Modern integrated circuits (ICs), which can be classified as digital, analog, or mixed signal, can provide extremely complex functionality. A single IC can include millions or billions transistors, each of which can switch on and off at billions of times each second, causing minute amounts of current to propagate through various pathways within the ICs. In the design phase of an IC, a designer specifies a set of target process parameters, such as gate length, electron mobility, and voltage threshold, for each transistor on an IC prior to manufacturing.
Due to the extremely small feature sizes and complex functionality involved, manufacturing such ICs can take several months from start to finish in many instances. A fabrication facility attempts to manufacture each transistor so that each transistor has precisely the target process parameters specified by the designer. Thus, when the final IC is manufactured, the aim is for the manufactured IC to meet the performance metrics envisioned by the designer. However, due to small, unpredictable variations in the manufacturing environment, transistors on a given IC and across multiple ICs will exhibit variations in performance. Process corners are used to characterize these manufacturing variations. Process corners represent different conditions of manufacturing variations within which a circuit functions correctly.
FIG. 1 shows an example process corner chart 100 for a large number of manufactured devices with manufacturing variations there between. In particular, along the x-axis, FIG. 1 illustrates current variation (In) for identically specified NMOS devices having a first target set of conditions (i.e., a predetermined gate-source voltage (VGSN), drain-source voltage (VDSN), gate width (WN), and gate length (LN)). Along the y-axis, the chart illustrates current variation (Ip) for identically specified PMOS devices having a second target set of conditions (i.e., a predetermined VGSP, VDSP, WP, and LP). Because of manufacturing variation, the NMOS and PMOS devices each have slightly different currents In, Ip that fall within a polygon 102 bounded by four process corners. Some ICs exhibit the specified target behavior (referred to as “nominal” or “typical-typical” devices) and are represented by point 104. Other devices are classified as being fast/fast (represented by corner 106), slow/slow (represented by corner 108), or “skewed”. “Skewed” corners can be fast/slow (represented by corner 110) or slow/fast (represented by corner 112). Thus, a single, randomly selected device formed by this process may run slower or faster than specified by a designer, depending on whether its manufactured devices statistically fall nearer a fast process corner or a slow process corner. If not accurately accounted for, this manufacturing variation among devices and ICs can potentially reduce the overall yield, and correspondingly reduce the number of viable ICs produced over time.

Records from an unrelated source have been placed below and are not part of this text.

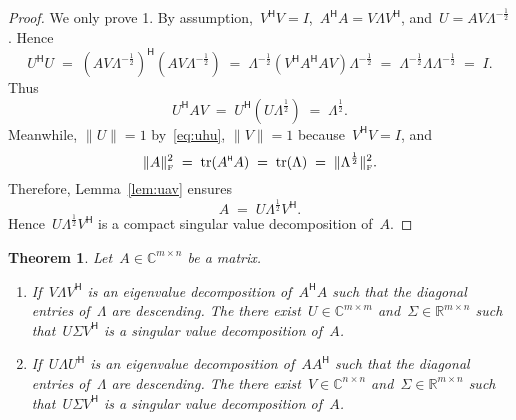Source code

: \documentclass[11pt,a4paper]{article}
\newtheorem{theorem}{Theorem}%
\theoremstyle{definition}
\def\real{\mathbb{R}}
\def\CC{\mathbb{C}}
\DeclareMathOperator{\tr}{tr}
\newcommand{\fro}{{\scriptscriptstyle{\textnormal{F}}}}
\newcommand{\hmt}{{\scriptscriptstyle{{\mathsf{H}}}}}
\begin{document}
\begin{proof}
  We only prove 1. By assumption,~$V^\hmt V=I$,~$A^\hmt A = V\Lambda V^\hmt$, 
  and~$U = A V\Lambda^{-\frac{1}{2}}$. Hence
  \begin{equation}
    \label{eq:uhu}
    U^\hmt U \;=\;  (A V\Lambda^{-\frac{1}{2}})^\hmt  (AV\Lambda^{-\frac{1}{2}}) 
    \;=\; \Lambda^{-\frac{1}{2}}(V^\hmt A^\hmt A V)\Lambda^{-\frac{1}{2}}
    \;=\; \Lambda^{-\frac{1}{2}}\Lambda\Lambda^{-\frac{1}{2}} \;=\; I.
  \end{equation}
  Thus 
  \begin{equation*}
    U^\hmt A V \;=\; U^\hmt (U\Lambda^{\frac{1}{2}}) \;=\; \Lambda^{\frac{1}{2}}. 
  \end{equation*}
  Meanwhile, $\|U\|=1$ by~\eqref{eq:uhu}, $\|V\|=1$ because~$V^\hmt V = I$, and
  \begin{equation*}
    \|A\|_\fro^2 \;=\; \tr(A^\hmt A) \;=\; \tr(\Lambda) \;=\; \|\Lambda^{\frac{1}{2}}\|_\fro^2.
  \end{equation*}
  Therefore, Lemma~\ref{lem:uav} ensures
  \begin{equation}
    \nonumber
    A \;=\; U\Lambda^{\frac{1}{2}}V^\hmt.
  \end{equation}
  Hence~$U\Lambda^{\frac{1}{2}}V^\hmt$ is a compact singular value decomposition of~$A$. 
\end{proof}

\begin{theorem}
  \label{th:eyfull}
  Let~$A \in \CC^{m\times n}$ be a matrix.
  \begin{enumerate}[leftmargin=1.5em]
    \item If~$V\Lambda V^\hmt$ is an eigenvalue decomposition of~$A^\hmt A$ such
      that the diagonal entries of~$\Lambda$ are descending. The there exist~$U\in \CC^{m\times m}$
      and~$\Sigma \in \real^{m\times n}$ such that~$U\Sigma V^\hmt$ is a singular value decomposition of~$A$.
    \item If~$U\Lambda U^\hmt$ is an eigenvalue decomposition of~$AA^\hmt$ such
      that the diagonal entries of~$\Lambda$ are descending. The there exist~$V\in \CC^{n\times n}$
      and~$\Sigma \in \real^{m\times n}$ such that~$U\Sigma V^\hmt$ is a singular value decomposition of~$A$.
  \end{enumerate}
\end{theorem}
\end{document}
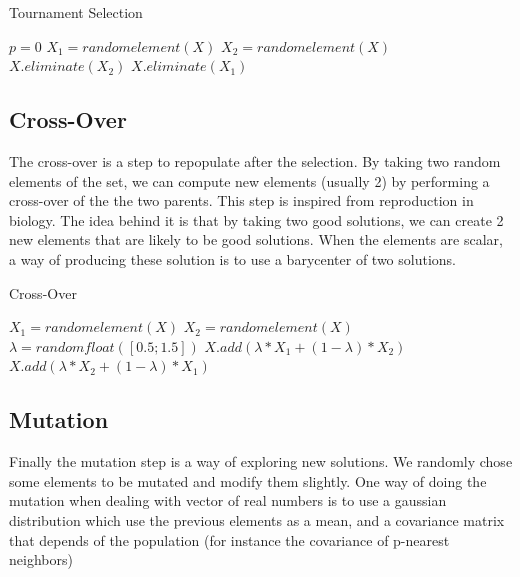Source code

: \begin{algorithm}
    \caption{Tournament Selection}
    \begin{algorithmic}
    \STATE $ p = 0 $
            \STATE $ X_1 = random element(X) $ 
            \STATE $ X_2 = random element(X) $
                \STATE $X.eliminate(X_2)$
            \ELSE
                \STATE $X.eliminate(X_1)$
            \ENDIF
        \ENDWHILE
    
    \end{algorithmic}
\end{algorithm}

\subsection{Cross-Over}
    The cross-over is a step to repopulate after the selection. By taking two random elements of the set, we can compute new elements (usually 2) by performing a cross-over of the the two parents. This step is inspired from reproduction in biology. The idea behind it is that by taking two good solutions, we can create 2 new elements that are likely to be good solutions. When the elements are scalar, a way of producing these solution is to use a barycenter of two solutions. 

\begin{algorithm}
    \caption{Cross-Over}

    \begin{algorithmic}
            \STATE $X_1 = random element(X)$
            \STATE $X_2 = random element(X)$
            \STATE $\lambda = random float([0.5; 1.5])$
            \STATE $X.add (\lambda * X_1 + ( 1 - \lambda) * X_2)$
            \STATE $X.add (\lambda * X_2 + ( 1 - \lambda) * X_1)$
    \ENDFOR
    \end{algorithmic}
\end{algorithm}


\subsection{Mutation}
    Finally the mutation step is a way of exploring new solutions. We randomly chose some elements to be mutated and modify them slightly. One way of doing the mutation when dealing with vector of real numbers is to use a gaussian distribution which use the previous elements as a mean, and a covariance matrix that depends of the population (for instance the covariance of p-nearest neighbors)


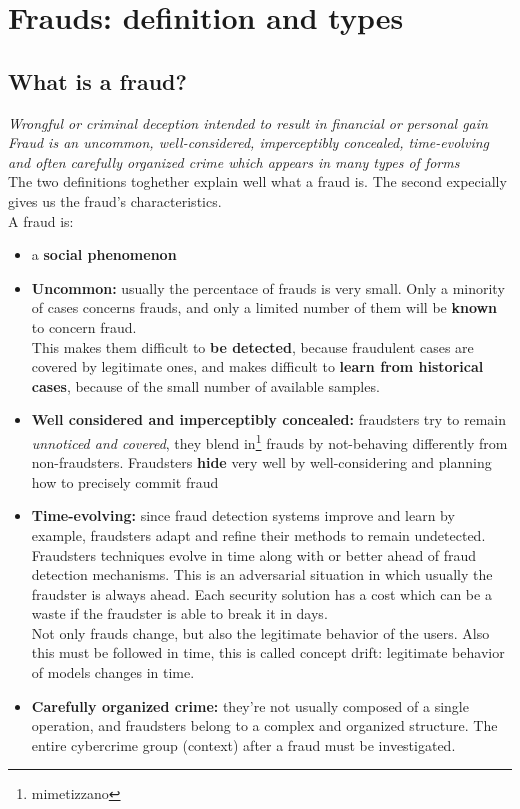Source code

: \chapter{Frauds: definition and types}
\section{What is a fraud?}
    \textit{Wrongful or criminal deception intended to result in financial or personal gain}\\
    \textit{Fraud is an uncommon, well-considered, imperceptibly concealed, time-evolving and often carefully organized crime which appears in many types of forms}\\
    The two definitions toghether explain well what a fraud is. The second expecially gives us the fraud's characteristics.\\
    A fraud is:
    \begin{itemize}
        \item a \textbf{social phenomenon}
        \item \textbf{Uncommon:} usually the percentace of frauds is very small. Only a minority of cases concerns frauds, and only a limited number of them will be \textbf{known} to concern fraud.\\
        This makes them difficult to \textbf{be detected}, because fraudulent cases are covered by legitimate ones, and makes difficult to \textbf{learn from historical cases}, because of the small number of available samples.
        \item \textbf{Well considered and imperceptibly concealed:} fraudsters try to remain \textit{unnoticed and covered}, they blend in\footnote{mimetizzano} frauds by not-behaving differently from non-fraudsters. Fraudsters \textbf{hide} very well by well-considering and planning how to precisely commit fraud
        \item \textbf{Time-evolving:} since fraud detection systems improve and learn by example, fraudsters adapt and refine their methods to remain undetected. Fraudsters techniques evolve in time along with or better ahead of fraud detection mechanisms. This is an adversarial situation in which usually the fraudster is always ahead. Each security solution has a cost which can be a waste if the fraudster is able to break it in days.\\
        Not only frauds change, but also the legitimate behavior of the users. Also this must be followed in time, this is called concept drift: legitimate behavior of models changes in time.
        \item \textbf{Carefully organized crime:} they're not usually composed of a single operation, and fraudsters belong to a complex and organized structure. The entire cybercrime group (context) after a fraud must be investigated.
    \end{itemize}
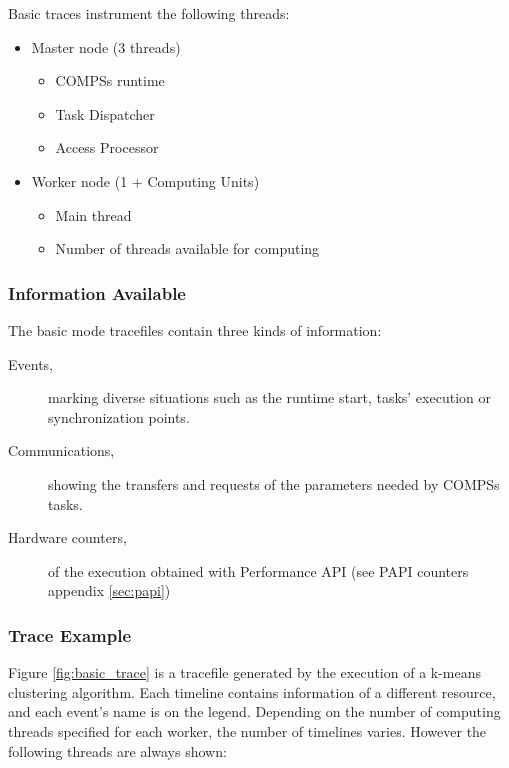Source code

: Basic traces instrument the following threads:

\begin{itemize}
 \item Master node (3 threads)
 \begin {itemize}
 \item COMPSs runtime
 \item Task Dispatcher
 \item Access Processor
 \end{itemize}
 \item Worker node (1 + Computing Units)
 \begin{itemize}
  \item Main thread
  \item Number of threads available for computing
 \end{itemize}
\end{itemize}

\subsubsection{Information Available}

The basic mode tracefiles contain three kinds of information:

\begin{description}
 \item [Events,] marking diverse situations such as the runtime start, tasks' execution or synchronization points.
 \item [Communications,] showing the transfers and requests of the parameters needed by COMPSs tasks.
 \item [Hardware counters,] of the execution obtained with Performance API (see PAPI counters appendix \ref{sec:papi})
\end{description}


\subsubsection{Trace Example}

Figure \ref{fig:basic_trace} is a tracefile generated by the execution of a k-means clustering algorithm. Each timeline contains information of a 
different resource, and each event's name is on the legend. Depending on the number of computing threads specified for each worker, the number of timelines varies. 
However the following threads are always shown:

To account for these process corners prior to submitting an IC design to the fabrication facility, design engineers simulate each IC, for example in a Simulation Program with Integrated Circuit Emphasis (SPICE) simulation. To predict possible manufacturing outcomes, these SPICE simulations use a technique referred to as Monte-Carlo modeling, where the IC is simulated a large number of times with different, randomly-chosen device parameters selected for each simulation. Each simulation provides a different point on a process corner chart. Thus, some simulated device parameters result in fast/fast or slow/slow devices or ICs, other simulated device parameters result in skewed devices or ICs, while still other simulated device parameters result in devices or ICs falling elsewhere within the polygonal bounds of process corners provided by a fabrication facility.
Randomly varying the device parameters in these Monte Carlo simulations models the vast number of possible manufacturing variations that can occur when the device is actually manufactured. Designers can then identify worst case scenarios where, although the device parameters fall within established process corners, the proposed design still fails to meet its design specifications. For example, if a design specification calls for an IC to be stable for all clock frequencies between 1.1 GHz and 1.3 GHz over a temperature range of −10° C. to 80° C. (and process corners allow MOSFET voltage thresholds and electron mobility to each vary by as much as 10% while remaining within the process corners), simulations might show the IC is expected to fail for a worst-case scenario at the 1.3 GHz clock frequency at 80° C. when MOSFET voltage thresholds are 10% higher than a target voltage threshold and when MOSFET electron mobility is 10% lower than a target electron mobility. If a worst case failure scenario is identified, the designers can tune the proposed design to make it more robust to stay within the design specifications.
Unfortunately, carrying out the vast number of Monte Carlo simulations required to identify whether an IC might fail to meet its design specifications can take a significant amount of time and computing resources.